Analyze influence of unemployment on economic growth in the long run: Case of Income inequality in the developing countries.

Economies
The research would like to establish influence of unemployment on economic growth in the long run: Case of Income inequality in the developing countries.
Relationship:
One of the attributes of economic growth crisis in the developing countries has been persistent levels of unemployment and income inequalities. This study will focus on the relationship between income inequality and unemployment and their influences on the long-run economic growth. First part of the study would be to find the relationship between unemployment and economic growth and then secondly, the relationship between income inequality and economic growth. Finally, the study will establish the correlation between the three variables. The independent variables are level of unemployment and income inequality while dependent variable is Long-run economic growth.

Data
The data shall be retrieved from the World Bank annually GDP database and sample of 20 developing countries shall be used. The data to be used in the study are growth as dependent variable to show GDP level between 2004 and 2013.The independent variables shall be level of education of the household, initial level of investment (p1), life expectancy, Salary incomes to the households, Unemployment annual rates between 2004 and 2013 and the no of households in the economy.
The Empirical approach/equation to be used in the study is
∆y01 = c + ᾀ0 (yi0) + ᾀ1 (µei0) +ᾀ2 (ii0) + (X’i0) β + µ1
Where:
∆y01 is the economic growth rate
yi0 is the initial GDP per capita
µei0 is the unemployment variable
ii0 is the income inequality
X is the control variables for investment price, level of education and life expectancy.
Results
The initial GDP have a negative coefficient effect on the economic growth while higher labor, level of education, life expectancy and initial investment price shows positive coefficient effect on the Growth rates. Income inequality has a negative relationship with the economic growth in the long-run. There was positive correlation between income and unemployment with both having an equal effect on the annual economic growth.

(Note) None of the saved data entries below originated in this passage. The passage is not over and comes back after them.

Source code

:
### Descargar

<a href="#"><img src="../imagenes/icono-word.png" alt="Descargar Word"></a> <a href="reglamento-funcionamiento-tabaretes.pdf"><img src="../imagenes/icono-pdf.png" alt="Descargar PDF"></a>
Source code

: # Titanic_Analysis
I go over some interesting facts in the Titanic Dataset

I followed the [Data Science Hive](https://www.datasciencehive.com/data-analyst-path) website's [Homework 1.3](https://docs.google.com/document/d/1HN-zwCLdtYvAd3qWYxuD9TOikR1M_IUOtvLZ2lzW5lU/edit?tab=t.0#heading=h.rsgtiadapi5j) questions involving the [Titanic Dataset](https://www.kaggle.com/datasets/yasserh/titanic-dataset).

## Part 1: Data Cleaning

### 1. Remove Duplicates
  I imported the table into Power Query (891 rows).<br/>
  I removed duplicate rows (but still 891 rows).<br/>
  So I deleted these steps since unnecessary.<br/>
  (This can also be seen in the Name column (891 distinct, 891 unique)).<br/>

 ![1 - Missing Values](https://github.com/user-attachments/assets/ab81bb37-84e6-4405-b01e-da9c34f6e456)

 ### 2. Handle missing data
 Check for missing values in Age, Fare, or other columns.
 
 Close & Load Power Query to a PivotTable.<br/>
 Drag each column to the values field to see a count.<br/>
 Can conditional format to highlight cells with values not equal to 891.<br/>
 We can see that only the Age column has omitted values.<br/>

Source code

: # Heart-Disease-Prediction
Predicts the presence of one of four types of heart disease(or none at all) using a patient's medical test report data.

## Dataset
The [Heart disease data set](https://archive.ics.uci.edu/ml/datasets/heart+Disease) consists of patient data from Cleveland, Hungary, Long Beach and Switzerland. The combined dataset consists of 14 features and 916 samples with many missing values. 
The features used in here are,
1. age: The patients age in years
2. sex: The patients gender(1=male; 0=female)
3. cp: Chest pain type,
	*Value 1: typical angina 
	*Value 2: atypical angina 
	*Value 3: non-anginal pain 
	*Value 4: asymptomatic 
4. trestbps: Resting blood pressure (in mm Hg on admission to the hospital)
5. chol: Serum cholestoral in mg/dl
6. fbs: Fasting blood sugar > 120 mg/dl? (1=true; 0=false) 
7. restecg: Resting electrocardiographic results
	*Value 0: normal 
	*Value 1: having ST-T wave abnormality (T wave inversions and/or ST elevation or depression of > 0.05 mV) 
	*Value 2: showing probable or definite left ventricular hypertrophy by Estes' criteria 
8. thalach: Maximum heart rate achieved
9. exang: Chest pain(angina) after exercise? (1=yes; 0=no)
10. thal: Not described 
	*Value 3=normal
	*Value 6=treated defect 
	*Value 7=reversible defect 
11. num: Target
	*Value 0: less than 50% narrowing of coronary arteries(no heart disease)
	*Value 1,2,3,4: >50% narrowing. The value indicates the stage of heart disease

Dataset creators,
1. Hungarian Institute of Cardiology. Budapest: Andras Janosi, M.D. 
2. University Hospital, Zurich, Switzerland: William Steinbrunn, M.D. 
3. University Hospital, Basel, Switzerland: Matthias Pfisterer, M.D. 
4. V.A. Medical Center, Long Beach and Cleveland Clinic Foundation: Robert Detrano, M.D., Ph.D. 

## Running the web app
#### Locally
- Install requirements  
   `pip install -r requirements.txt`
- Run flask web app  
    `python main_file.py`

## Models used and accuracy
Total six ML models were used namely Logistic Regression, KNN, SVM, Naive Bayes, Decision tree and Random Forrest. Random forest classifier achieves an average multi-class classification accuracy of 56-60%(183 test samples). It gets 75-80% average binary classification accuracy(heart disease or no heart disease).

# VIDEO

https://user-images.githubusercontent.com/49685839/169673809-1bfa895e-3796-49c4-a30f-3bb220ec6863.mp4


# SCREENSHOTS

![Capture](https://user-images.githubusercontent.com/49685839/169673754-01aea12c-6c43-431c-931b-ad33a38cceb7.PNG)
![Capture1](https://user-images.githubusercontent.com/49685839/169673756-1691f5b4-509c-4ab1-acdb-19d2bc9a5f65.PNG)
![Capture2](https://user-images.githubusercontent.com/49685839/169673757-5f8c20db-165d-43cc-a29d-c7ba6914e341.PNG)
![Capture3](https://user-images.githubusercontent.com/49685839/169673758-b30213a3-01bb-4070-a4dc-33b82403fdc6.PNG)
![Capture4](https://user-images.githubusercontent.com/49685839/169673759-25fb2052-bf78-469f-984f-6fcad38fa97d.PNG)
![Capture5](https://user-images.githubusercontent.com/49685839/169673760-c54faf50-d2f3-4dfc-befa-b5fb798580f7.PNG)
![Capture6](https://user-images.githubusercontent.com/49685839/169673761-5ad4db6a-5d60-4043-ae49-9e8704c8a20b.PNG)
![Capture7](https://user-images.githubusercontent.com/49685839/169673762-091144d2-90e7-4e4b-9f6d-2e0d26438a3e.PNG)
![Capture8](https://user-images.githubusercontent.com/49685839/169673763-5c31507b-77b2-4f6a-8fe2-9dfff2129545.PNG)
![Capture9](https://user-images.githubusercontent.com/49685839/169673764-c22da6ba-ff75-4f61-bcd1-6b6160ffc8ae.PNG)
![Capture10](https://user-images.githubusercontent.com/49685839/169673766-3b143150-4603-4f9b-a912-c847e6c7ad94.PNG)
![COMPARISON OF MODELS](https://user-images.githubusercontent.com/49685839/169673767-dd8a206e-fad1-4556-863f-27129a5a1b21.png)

The data collected might be biased since the economic policies employed by various countries are different. The Study is likely to be upward biased due omission of other factors like amount of imports, exports and socio-political factors that have direct influence on the economic growth. Upward biasness is mostly witnessed where linear regression has been used to determine the relationship between the variables.
To solve the upward biasness, Instrumental variables which are assumed to the correlated to the dependent variables are introduced. In short, this is simply the use of least square method to eliminate the biasness in the findings as well as boosting the accuracy of the data.